== RECORDS FOR THE TASK ==

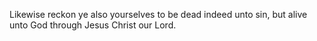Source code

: Likewise reckon ye also yourselves to be dead indeed unto sin, but alive unto God through Jesus Christ our Lord.
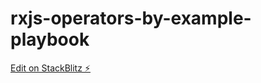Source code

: # rxjs-operators-by-example-playbook

[Edit on StackBlitz ⚡️](https://stackblitz.com/edit/rxjs-operators-by-example-playbook)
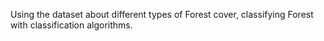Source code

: Using the dataset about different types of Forest cover, classifying Forest with classification algorithms.
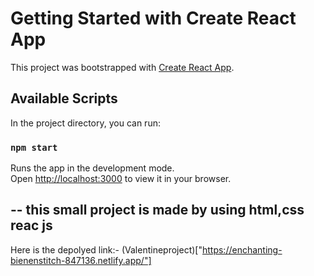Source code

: # Getting Started with Create React App

This project was bootstrapped with [Create React App](https://github.com/facebook/create-react-app).

## Available Scripts

In the project directory, you can run:

### `npm start`

Runs the app in the development mode.\
Open [http://localhost:3000](http://localhost:3000) to view it in your browser.

--
this small project is made by using html,css reac js 
---

Here is the depolyed link:-
(Valentineproject)["https://enchanting-bienenstitch-847136.netlify.app/"]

===

REQUIRED WORK:
Copy all lines from the material that hold "https".

REPLY TO THE TASK:
[Edit on StackBlitz ⚡️](https://stackblitz.com/edit/rxjs-operators-by-example-playbook)
This project was bootstrapped with [Create React App](https://github.com/facebook/create-react-app).
(Valentineproject)["https://enchanting-bienenstitch-847136.netlify.app/"]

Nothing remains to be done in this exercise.